▸ TASK STATEMENT
Examine the material below. Gather every line in which the string "Pablo" appears.
+ + + + +
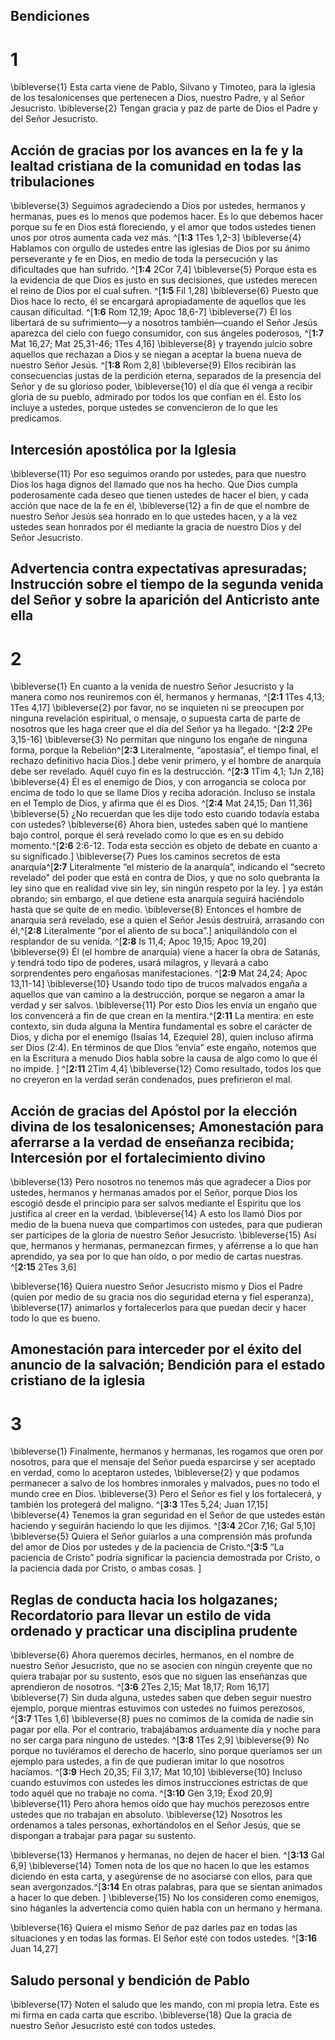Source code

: ## Bendiciones
# 1 
\bibleverse{1} Esta carta viene de Pablo, Silvano y Timoteo, para la iglesia de los tesalonicenses que pertenecen a Dios, nuestro Padre, y al Señor Jesucristo. \bibleverse{2} Tengan gracia y paz de parte de Dios el Padre y del Señor Jesucristo. 

## Acción de gracias por los avances en la fe y la lealtad cristiana de la comunidad en todas las tribulaciones
\bibleverse{3} Seguimos agradeciendo a Dios por ustedes, hermanos y hermanas, pues es lo menos que podemos hacer. Es lo que debemos hacer porque su fe en Dios está floreciendo, y el amor que todos ustedes tienen unos por otros aumenta cada vez más. ^[**1:3** 1Tes 1,2-3] \bibleverse{4} Hablamos con orgullo de ustedes entre las iglesias de Dios por su ánimo perseverante y fe en Dios, en medio de toda la persecución y las dificultades que han sufrido. ^[**1:4** 2Cor 7,4] \bibleverse{5} Porque esta es la evidencia de que Dios es justo en sus decisiones, que ustedes merecen el reino de Dios por el cual sufren. ^[**1:5** Fil 1,28] \bibleverse{6} Puesto que Dios hace lo recto, él se encargará apropiadamente de aquellos que les causan dificultad. ^[**1:6** Rom 12,19; Apoc 18,6-7] \bibleverse{7} Él los libertará de su sufrimiento—y a nosotros también—cuando el Señor Jesús aparezca del cielo con fuego consumidor, con sus ángeles poderosos, ^[**1:7** Mat 16,27; Mat 25,31-46; 1Tes 4,16] \bibleverse{8} y trayendo juicio sobre aquellos que rechazan a Dios y se niegan a aceptar la buena nueva de nuestro Señor Jesús. ^[**1:8** Rom 2,8] \bibleverse{9} Ellos recibirán las consecuencias justas de la perdición eterna, separados de la presencia del Señor y de su glorioso poder, \bibleverse{10} el día que él venga a recibir gloria de su pueblo, admirado por todos los que confían en él. Esto los incluye a ustedes, porque ustedes se convencieron de lo que les predicamos. 
     

## Intercesión apostólica por la Iglesia
\bibleverse{11} Por eso seguimos orando por ustedes, para que nuestro Dios los haga dignos del llamado que nos ha hecho. Que Dios cumpla poderosamente cada deseo que tienen ustedes de hacer el bien, y cada acción que nace de la fe en él, \bibleverse{12} a fin de que el nombre de nuestro Señor Jesús sea honrado en lo que ustedes hacen, y a la vez ustedes sean honrados por él mediante la gracia de nuestro Dios y del Señor Jesucristo. 

## Advertencia contra expectativas apresuradas; Instrucción sobre el tiempo de la segunda venida del Señor y sobre la aparición del Anticristo ante ella
# 2 
\bibleverse{1} En cuanto a la venida de nuestro Señor Jesucristo y la manera como nos reuniremos con él, hermanos y hermanas, ^[**2:1** 1Tes 4,13; 1Tes 4,17] \bibleverse{2} por favor, no se inquieten ni se preocupen por ninguna revelación espiritual, o mensaje, o supuesta carta de parte de nosotros que les haga creer que el día del Señor ya ha llegado. ^[**2:2** 2Pe 3,15-16] \bibleverse{3} No permitan que ninguno los engañe de ninguna forma, porque la Rebelión^[**2:3** Literalmente, “apostasía”, el tiempo final, el rechazo definitivo hacia Dios.] debe venir primero, y el hombre de anarquía debe ser revelado. Aquél cuyo fin es la destrucción. ^[**2:3** 1Tim 4,1; 1Jn 2,18] \bibleverse{4} Él es el enemigo de Dios, y con arrogancia se coloca por encima de todo lo que se llame Dios y reciba adoración. Incluso se instala en el Templo de Dios, y afirma que él es Dios. ^[**2:4** Mat 24,15; Dan 11,36] \bibleverse{5} ¿No recuerdan que les dije todo esto cuando todavía estaba con ustedes? \bibleverse{6} Ahora bien, ustedes saben qué lo mantiene bajo control, porque él será revelado como lo que es en su debido momento.^[**2:6** 2:6-12. Toda esta sección es objeto de debate en cuanto a su significado.] \bibleverse{7} Pues los caminos secretos de esta anarquía^[**2:7** Literalmente “el misterio de la anarquía”, indicando el “secreto revelado” del poder que está en contra de Dios, y que no solo quebranta la ley sino que en realidad vive sin ley, sin ningún respeto por la ley. ] ya están obrando; sin embargo, el que detiene esta anarquía seguirá haciéndolo hasta que se quite de en medio. \bibleverse{8} Entonces el hombre de anarquía será revelado, ese a quien el Señor Jesús destruirá, arrasando con él,^[**2:8** Literalmente “por el aliento de su boca”.] aniquilándolo con el resplandor de su venida. ^[**2:8** Is 11,4; Apoc 19,15; Apoc 19,20] \bibleverse{9} Él (el hombre de anarquía) viene a hacer la obra de Satanás, y tendrá todo tipo de poderes, usará milagros, y llevará a cabo sorprendentes pero engañosas manifestaciones. ^[**2:9** Mat 24,24; Apoc 13,11-14] \bibleverse{10} Usando todo tipo de trucos malvados engaña a aquellos que van camino a la destrucción, porque se negaron a amar la verdad y ser salvos. \bibleverse{11} Por esto Dios les envía un engaño que los convencerá a fin de que crean en la mentira.^[**2:11** La mentira: en este contexto, sin duda alguna la Mentira fundamental es sobre el carácter de Dios, y dicha por el enemigo (Isaías 14, Ezequiel 28), quien incluso afirma ser Dios (2:4). En términos de que Dios “envía” este engaño, notemos que en la Escritura a menudo Dios habla sobre la causa de algo como lo que él no impide. ] ^[**2:11** 2Tim 4,4] \bibleverse{12} Como resultado, todos los que no creyeron en la verdad serán condenados, pues prefirieron el mal. 
           

## Acción de gracias del Apóstol por la elección divina de los tesalonicenses; Amonestación para aferrarse a la verdad de enseñanza recibida; Intercesión por el fortalecimiento divino
\bibleverse{13} Pero nosotros no tenemos más que agradecer a Dios por ustedes, hermanos y hermanas amados por el Señor, porque Dios los escogió desde el principio para ser salvos mediante el Espíritu que los justifica al creer en la verdad. \bibleverse{14} A esto los llamó Dios por medio de la buena nueva que compartimos con ustedes, para que pudieran ser partícipes de la gloria de nuestro Señor Jesucristo. \bibleverse{15} Así que, hermanos y hermanas, permanezcan firmes, y aférrense a lo que han aprendido, ya sea por lo que han oído, o por medio de cartas nuestras. ^[**2:15** 2Tes 3,6] 


\bibleverse{16} Quiera nuestro Señor Jesucristo mismo y Dios el Padre (quien por medio de su gracia nos dio seguridad eterna y fiel esperanza), \bibleverse{17} animarlos y fortalecerlos para que puedan decir y hacer todo lo que es bueno. 

## Amonestación para interceder por el éxito del anuncio de la salvación; Bendición para el estado cristiano de la iglesia
# 3 
\bibleverse{1} Finalmente, hermanos y hermanas, les rogamos que oren por nosotros, para que el mensaje del Señor pueda esparcirse y ser aceptado en verdad, como lo aceptaron ustedes, \bibleverse{2} y que podamos permanecer a salvo de los hombres inmorales y malvados, pues no todo el mundo cree en Dios. \bibleverse{3} Pero el Señor es fiel y los fortalecerá, y también los protegerá del maligno. ^[**3:3** 1Tes 5,24; Juan 17,15] \bibleverse{4} Tenemos la gran seguridad en el Señor de que ustedes están haciendo y seguirán haciendo lo que les dijimos. ^[**3:4** 2Cor 7,16; Gal 5,10] \bibleverse{5} Quiera el Señor guiarlos a una comprensión más profunda del amor de Dios por ustedes y de la paciencia de Cristo.^[**3:5** “La paciencia de Cristo” podría significar la paciencia demostrada por Cristo, o la paciencia dada por Cristo, o ambas cosas. ] 
  

## Reglas de conducta hacia los holgazanes; Recordatorio para llevar un estilo de vida ordenado y practicar una disciplina prudente
\bibleverse{6} Ahora queremos decirles, hermanos, en el nombre de nuestro Señor Jesucristo, que no se asocien con ningún creyente que no quiera trabajar por su sustento, esos que no siguen las enseñanzas que aprendieron de nosotros. ^[**3:6** 2Tes 2,15; Mat 18,17; Rom 16,17] \bibleverse{7} Sin duda alguna, ustedes saben que deben seguir nuestro ejemplo, porque mientras estuvimos con ustedes no fuimos perezosos, ^[**3:7** 1Tes 1,6] \bibleverse{8} pues no comimos de la comida de nadie sin pagar por ella. Por el contrario, trabajábamos arduamente día y noche para no ser carga para ninguno de ustedes. ^[**3:8** 1Tes 2,9] \bibleverse{9} No porque no tuviéramos el derecho de hacerlo, sino porque queríamos ser un ejemplo para ustedes, a fin de que pudieran imitar lo que nosotros hacíamos. ^[**3:9** Hech 20,35; Fil 3,17; Mat 10,10] \bibleverse{10} Incluso cuando estuvimos con ustedes les dimos instrucciones estrictas de que todo aquél que no trabaje no coma. ^[**3:10** Gén 3,19; Éxod 20,9] \bibleverse{11} Pero ahora hemos oído que hay muchos perezosos entre ustedes que no trabajan en absoluto. \bibleverse{12} Nosotros les ordenamos a tales personas, exhortándolos en el Señor Jesús, que se dispongan a trabajar para pagar su sustento. 
    

\bibleverse{13} Hermanos y hermanas, no dejen de hacer el bien. ^[**3:13** Gal 6,9] \bibleverse{14} Tomen nota de los que no hacen lo que les estamos diciendo en esta carta, y asegúrense de no asociarse con ellos, para que sean avergonzados.^[**3:14** En otras palabras, para que se sientan animados a hacer lo que deben. ] \bibleverse{15} No los consideren como enemigos, sino háganles la advertencia como quien habla con un hermano y hermana. 
 

\bibleverse{16} Quiera el mismo Señor de paz darles paz en todas las situaciones y en todas las formas. El Señor esté con todos ustedes. ^[**3:16** Juan 14,27] 


## Saludo personal y bendición de Pablo
\bibleverse{17} Noten el saludo que les mando, con mi propia letra. Este es mi firma en cada carta que escribo. \bibleverse{18} Que la gracia de nuestro Señor Jesucristo esté con todos ustedes.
+ + + + +
▸ SOLUTION TO THE EXERCISE
\bibleverse{1} Esta carta viene de Pablo, Silvano y Timoteo, para la iglesia de los tesalonicenses que pertenecen a Dios, nuestro Padre, y al Señor Jesucristo. \bibleverse{2} Tengan gracia y paz de parte de Dios el Padre y del Señor Jesucristo. 
## Saludo personal y bendición de Pablo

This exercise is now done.